PFN Unveils New Evaluation Method for Japanese LLM Naturalness
- •PFN verifies a new method to accurately measure the linguistic naturalness of Japanese LLMs.
- •The technique identifies subtle awkwardness that conventional automated evaluation systems often overlook.
- •Relative evaluation prompts comparing AI outputs to human model answers significantly improve assessment accuracy.
Preferred Networks (PFN) has published findings on a new evaluation method designed to measure the naturalness of Japanese responses in its proprietary LLM, PLaMo. While benchmarks like "ELYZA-tasks-100" are currently standard, existing methods struggle to penalize responses that are factually accurate but linguistically awkward or contextually unnatural. Even powerful foreign models often exhibit subtle issues in Japanese-specific nuances or logical structures, making it a high-difficulty task for current Foundation Models acting as AI evaluators (LLM-as-a-Judge) to identify these flaws automatically.

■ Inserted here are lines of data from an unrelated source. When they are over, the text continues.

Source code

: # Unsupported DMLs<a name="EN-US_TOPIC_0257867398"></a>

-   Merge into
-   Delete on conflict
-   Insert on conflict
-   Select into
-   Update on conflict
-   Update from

The study revealed a "ceiling effect" where AI judges assigned overly generous scores when instructed only to rate naturalness on a five-point scale. To solve this, PFN introduced a "relative evaluation" approach where the AI compares its output against a high-quality, human-written "model answer" to determine which is more natural. This method successfully quantified the performance gap between models with extensive Japanese training, such as PLaMo-2.2-Prime, and those that retain unnatural, translation-like qualities. By doing so, PFN can now visualize the "room for improvement" even in models that appear to achieve near-perfect scores.

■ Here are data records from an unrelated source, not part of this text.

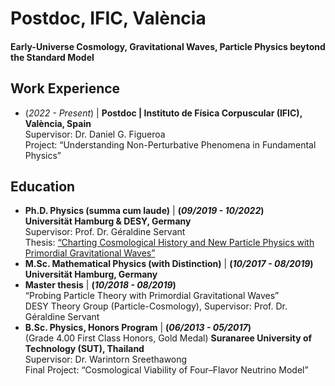 # Postdoc, IFIC, València
#### Early-Universe Cosmology, Gravitational Waves, Particle Physics beytond the Standard Model

## Work Experience
- (_2022 - Present_) | **Postdoc | Instituto de Física Corpuscular (IFIC), València, Spain**\
  Supervisor: Dr. Daniel G. Figueroa\
  Project: “Understanding Non-Perturbative Phenomena in Fundamental Physics”

## Education
- **Ph.D. Physics (summa cum laude)** | **(_09/2019 - 10/2022_)**\
  **Universität Hamburg & DESY, Germany**\
  Supervisor: Prof. Dr. Géraldine Servant\
  Thesis: [“Charting Cosmological History and New Particle Physics
with Primordial Gravitational Waves”](https://inspirehep.net/literature/2617209)
- **M.Sc. Mathematical Physics (with Distinction)** | **(_10/2017 - 08/2019_)**\
  **Universität Hamburg, Germany**
- **Master thesis** | **(_10/2018 - 08/2019_)**\
  “Probing Particle Theory with Primordial Gravitational Waves”\
  DESY Theory Group (Particle-Cosmology), Supervisor: Prof. Dr. Géraldine Servant
- **B.Sc. Physics, Honors Program** | **(_06/2013 - 05/2017_)**\
  (Grade 4.00 First Class Honors, Gold Medal)
  **Suranaree University of Technology (SUT), Thailand**\
  Supervisor: Dr. Warintorn Sreethawong\
  Final Project: “Cosmological Viability of Four–Flavor Neutrino Model”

These results represent a vital step toward achieving natural dialogue that feels intuitive to Japanese users, moving beyond simple factual accuracy. PFN plans to accelerate the development of user-friendly domestic LLMs by maintaining high-precision evaluation while controlling costs. While recent AI development has focused heavily on reasoning capabilities, this research highlights the critical importance of using objective Benchmarks to measure the fundamental linguistic naturalness of an AI in its native language.